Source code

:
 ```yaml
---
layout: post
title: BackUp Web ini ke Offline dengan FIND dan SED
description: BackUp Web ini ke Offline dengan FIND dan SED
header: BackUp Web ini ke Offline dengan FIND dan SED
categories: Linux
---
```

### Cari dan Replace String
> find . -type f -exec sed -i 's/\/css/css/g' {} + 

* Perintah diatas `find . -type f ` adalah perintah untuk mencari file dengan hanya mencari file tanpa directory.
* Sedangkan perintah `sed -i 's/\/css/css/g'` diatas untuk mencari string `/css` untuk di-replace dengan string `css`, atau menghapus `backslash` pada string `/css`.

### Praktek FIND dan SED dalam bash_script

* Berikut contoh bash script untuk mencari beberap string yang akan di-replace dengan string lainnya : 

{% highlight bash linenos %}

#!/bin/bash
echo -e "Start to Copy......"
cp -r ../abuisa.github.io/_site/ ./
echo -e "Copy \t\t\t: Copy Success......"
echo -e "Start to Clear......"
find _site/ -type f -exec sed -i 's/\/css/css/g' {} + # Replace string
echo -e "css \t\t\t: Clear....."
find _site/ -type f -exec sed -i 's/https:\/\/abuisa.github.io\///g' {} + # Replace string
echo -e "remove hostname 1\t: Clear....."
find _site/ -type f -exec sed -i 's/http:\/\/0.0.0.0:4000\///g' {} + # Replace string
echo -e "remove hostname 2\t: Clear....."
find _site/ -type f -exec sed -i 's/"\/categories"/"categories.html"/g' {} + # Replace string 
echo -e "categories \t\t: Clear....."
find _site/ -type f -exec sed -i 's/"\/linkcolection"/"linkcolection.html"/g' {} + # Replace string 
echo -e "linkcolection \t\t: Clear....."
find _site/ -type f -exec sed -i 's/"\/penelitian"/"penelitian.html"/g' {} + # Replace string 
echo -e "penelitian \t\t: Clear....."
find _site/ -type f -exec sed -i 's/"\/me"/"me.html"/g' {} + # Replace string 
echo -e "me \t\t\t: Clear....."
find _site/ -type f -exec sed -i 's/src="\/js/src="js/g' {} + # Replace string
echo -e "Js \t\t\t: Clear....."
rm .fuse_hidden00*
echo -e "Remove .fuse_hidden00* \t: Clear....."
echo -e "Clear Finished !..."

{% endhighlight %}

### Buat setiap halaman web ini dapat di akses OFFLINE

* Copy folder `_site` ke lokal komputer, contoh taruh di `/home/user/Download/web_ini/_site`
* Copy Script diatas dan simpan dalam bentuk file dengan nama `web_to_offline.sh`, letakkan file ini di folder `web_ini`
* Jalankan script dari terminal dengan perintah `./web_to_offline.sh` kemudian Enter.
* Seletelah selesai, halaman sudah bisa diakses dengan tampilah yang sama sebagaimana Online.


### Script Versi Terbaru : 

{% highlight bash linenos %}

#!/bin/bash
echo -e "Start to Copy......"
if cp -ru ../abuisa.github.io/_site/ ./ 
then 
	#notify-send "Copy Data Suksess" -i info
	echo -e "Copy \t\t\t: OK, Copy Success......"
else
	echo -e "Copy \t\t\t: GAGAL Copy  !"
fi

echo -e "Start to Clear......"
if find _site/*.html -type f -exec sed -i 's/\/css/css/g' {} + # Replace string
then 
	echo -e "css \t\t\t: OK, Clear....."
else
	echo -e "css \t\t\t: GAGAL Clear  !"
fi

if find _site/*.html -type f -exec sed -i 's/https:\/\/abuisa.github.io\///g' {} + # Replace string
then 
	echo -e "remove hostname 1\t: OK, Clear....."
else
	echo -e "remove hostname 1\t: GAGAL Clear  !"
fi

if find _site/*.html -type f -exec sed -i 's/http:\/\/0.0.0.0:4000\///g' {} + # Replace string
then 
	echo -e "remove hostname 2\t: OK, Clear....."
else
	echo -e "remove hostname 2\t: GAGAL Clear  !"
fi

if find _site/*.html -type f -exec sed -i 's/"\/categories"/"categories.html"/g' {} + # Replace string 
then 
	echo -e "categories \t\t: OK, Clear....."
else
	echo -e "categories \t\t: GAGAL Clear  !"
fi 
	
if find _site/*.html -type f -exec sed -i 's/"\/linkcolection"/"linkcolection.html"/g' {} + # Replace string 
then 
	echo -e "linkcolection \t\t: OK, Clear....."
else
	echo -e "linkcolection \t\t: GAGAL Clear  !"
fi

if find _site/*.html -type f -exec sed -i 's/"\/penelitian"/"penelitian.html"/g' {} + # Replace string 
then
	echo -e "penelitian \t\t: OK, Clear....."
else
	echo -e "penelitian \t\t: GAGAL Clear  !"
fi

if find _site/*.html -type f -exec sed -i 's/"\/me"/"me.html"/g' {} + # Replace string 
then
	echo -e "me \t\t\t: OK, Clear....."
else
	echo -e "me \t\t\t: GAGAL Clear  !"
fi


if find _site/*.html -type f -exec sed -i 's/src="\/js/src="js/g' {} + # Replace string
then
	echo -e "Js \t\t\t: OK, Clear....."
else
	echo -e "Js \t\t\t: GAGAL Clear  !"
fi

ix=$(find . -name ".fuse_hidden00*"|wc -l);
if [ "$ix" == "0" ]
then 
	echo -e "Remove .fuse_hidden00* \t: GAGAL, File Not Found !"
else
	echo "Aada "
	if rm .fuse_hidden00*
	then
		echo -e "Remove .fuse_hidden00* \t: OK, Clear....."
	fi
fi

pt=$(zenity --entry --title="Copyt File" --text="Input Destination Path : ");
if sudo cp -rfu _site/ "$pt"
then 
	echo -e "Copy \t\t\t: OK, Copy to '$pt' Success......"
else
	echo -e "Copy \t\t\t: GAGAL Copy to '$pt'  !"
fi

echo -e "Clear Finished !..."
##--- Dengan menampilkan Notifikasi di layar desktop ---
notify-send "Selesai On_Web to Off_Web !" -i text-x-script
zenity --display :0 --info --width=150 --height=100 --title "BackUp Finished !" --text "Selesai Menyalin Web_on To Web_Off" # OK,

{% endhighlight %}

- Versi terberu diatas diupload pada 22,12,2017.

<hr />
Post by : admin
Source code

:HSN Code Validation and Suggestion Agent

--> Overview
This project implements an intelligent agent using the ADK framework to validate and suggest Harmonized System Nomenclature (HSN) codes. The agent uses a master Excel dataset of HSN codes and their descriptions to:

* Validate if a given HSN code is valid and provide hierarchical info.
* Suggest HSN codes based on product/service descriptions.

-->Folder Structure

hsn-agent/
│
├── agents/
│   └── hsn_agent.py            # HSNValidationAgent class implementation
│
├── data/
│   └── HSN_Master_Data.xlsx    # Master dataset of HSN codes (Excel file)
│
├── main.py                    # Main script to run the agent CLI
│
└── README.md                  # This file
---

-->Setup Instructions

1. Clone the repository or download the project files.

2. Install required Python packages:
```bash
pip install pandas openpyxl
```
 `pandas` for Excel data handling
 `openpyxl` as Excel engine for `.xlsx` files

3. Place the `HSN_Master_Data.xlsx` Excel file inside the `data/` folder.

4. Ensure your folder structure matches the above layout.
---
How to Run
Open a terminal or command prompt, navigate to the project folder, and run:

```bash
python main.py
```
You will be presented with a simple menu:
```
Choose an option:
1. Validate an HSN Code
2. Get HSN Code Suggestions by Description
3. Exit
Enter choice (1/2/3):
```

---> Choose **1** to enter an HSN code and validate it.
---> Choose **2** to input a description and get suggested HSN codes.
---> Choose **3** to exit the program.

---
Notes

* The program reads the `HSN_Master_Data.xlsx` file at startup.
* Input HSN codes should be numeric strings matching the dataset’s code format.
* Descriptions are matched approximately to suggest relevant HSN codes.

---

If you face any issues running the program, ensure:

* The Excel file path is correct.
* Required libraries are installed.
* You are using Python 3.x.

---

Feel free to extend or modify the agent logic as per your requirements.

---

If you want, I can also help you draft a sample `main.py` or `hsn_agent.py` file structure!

※ ※ ※

_What is required_
Write out every line of the preceding listing that contains "notify".

_Response for this exercise_
	#notify-send "Copy Data Suksess" -i info
notify-send "Selesai On_Web to Off_Web !" -i text-x-script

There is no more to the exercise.